Stored dataset items
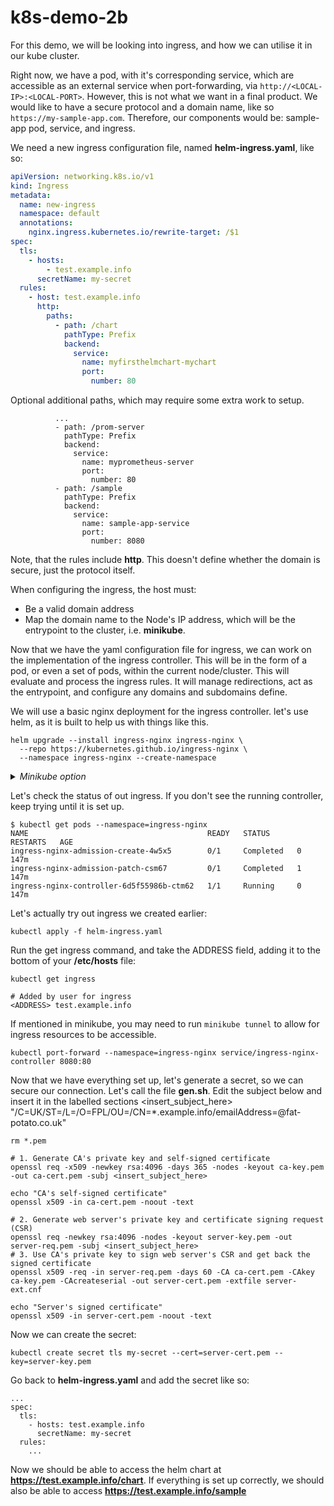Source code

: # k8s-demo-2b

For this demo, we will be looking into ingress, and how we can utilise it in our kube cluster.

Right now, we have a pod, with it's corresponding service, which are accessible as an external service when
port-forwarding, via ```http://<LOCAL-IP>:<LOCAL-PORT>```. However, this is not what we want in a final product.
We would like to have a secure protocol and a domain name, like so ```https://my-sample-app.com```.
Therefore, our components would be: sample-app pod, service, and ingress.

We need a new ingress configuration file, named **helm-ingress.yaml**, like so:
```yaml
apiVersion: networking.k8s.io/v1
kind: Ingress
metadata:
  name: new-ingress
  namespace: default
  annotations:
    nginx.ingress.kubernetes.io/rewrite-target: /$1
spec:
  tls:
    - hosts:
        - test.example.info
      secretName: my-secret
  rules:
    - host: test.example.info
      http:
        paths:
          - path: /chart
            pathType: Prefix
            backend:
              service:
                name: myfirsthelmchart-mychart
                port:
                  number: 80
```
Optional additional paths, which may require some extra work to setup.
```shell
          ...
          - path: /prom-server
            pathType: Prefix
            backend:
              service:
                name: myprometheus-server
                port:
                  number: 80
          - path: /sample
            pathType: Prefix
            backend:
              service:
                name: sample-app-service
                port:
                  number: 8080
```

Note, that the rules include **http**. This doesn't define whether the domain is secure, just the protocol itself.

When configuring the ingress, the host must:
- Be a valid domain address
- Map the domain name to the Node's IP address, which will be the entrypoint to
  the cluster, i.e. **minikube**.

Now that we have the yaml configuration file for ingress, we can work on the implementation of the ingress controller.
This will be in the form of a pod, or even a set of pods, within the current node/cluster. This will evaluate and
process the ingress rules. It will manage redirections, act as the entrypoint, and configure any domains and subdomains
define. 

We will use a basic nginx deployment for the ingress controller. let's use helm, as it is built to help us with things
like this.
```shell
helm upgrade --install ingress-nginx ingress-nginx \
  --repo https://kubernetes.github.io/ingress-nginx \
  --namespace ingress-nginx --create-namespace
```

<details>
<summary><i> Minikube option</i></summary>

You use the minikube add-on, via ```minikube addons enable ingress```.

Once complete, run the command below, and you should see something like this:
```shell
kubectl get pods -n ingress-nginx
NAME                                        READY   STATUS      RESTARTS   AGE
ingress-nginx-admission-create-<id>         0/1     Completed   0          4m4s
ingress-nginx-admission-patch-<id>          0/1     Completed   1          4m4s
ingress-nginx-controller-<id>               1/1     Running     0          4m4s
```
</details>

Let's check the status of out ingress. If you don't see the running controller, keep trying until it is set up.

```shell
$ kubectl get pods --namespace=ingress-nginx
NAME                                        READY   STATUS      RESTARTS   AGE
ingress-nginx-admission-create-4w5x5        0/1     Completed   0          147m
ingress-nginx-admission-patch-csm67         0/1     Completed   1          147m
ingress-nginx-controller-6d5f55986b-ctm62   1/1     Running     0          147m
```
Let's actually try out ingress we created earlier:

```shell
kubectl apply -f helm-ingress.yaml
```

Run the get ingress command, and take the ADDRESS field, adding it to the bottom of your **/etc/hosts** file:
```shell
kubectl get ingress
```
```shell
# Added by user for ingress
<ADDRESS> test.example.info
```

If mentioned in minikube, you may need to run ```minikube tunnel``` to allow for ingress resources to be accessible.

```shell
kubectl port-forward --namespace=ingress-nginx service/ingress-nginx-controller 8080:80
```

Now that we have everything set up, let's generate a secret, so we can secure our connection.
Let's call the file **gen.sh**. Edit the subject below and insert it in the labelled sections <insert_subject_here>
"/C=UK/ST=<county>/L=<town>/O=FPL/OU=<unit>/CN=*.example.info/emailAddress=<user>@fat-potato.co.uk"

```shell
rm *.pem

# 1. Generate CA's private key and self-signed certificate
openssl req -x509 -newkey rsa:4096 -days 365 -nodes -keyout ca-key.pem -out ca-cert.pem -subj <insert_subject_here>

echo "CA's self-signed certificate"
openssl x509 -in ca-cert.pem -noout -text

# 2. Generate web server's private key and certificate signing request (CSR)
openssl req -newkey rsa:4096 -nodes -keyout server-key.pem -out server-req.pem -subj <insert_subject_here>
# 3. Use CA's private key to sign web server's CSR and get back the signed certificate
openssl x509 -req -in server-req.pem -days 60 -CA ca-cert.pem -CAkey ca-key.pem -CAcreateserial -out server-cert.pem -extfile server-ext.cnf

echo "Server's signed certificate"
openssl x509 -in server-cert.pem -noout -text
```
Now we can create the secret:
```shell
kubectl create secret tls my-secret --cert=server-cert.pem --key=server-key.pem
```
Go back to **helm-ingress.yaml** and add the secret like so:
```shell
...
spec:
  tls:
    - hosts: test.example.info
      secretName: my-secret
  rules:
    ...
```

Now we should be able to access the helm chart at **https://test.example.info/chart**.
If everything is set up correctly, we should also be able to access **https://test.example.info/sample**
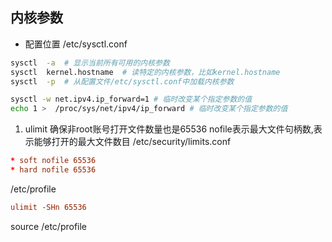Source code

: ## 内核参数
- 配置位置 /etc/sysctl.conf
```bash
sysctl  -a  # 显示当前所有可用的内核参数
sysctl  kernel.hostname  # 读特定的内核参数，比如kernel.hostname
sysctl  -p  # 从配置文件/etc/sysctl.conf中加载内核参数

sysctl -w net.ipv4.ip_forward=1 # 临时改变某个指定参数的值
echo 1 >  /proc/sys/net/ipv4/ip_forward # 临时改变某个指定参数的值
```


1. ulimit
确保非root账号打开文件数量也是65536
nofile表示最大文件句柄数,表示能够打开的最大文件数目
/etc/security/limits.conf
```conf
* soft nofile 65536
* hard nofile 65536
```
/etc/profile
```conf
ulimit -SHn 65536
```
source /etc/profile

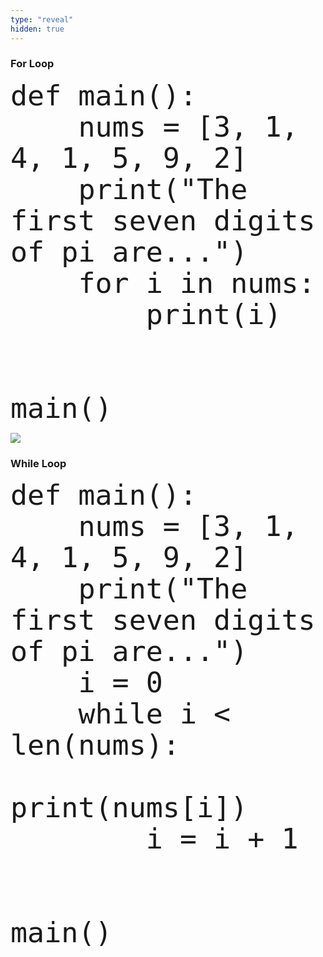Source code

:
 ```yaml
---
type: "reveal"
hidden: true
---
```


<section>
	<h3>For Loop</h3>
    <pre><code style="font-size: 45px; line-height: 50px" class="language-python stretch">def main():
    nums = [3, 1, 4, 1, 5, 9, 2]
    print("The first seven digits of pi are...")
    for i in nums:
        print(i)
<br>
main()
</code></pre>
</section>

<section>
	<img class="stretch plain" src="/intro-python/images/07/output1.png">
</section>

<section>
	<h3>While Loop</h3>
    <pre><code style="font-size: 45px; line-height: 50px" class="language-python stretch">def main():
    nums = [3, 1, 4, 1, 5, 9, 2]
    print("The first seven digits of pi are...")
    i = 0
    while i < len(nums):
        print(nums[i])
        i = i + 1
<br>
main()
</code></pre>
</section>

▶ _What the task requires_:
Wherever the string "rules" appears in the data above, report the whole line.

▶ _Task output_:
  rules:
Note, that the rules include **http**. This doesn't define whether the domain is secure, just the protocol itself.
process the ingress rules. It will manage redirections, act as the entrypoint, and configure any domains and subdomains
  rules:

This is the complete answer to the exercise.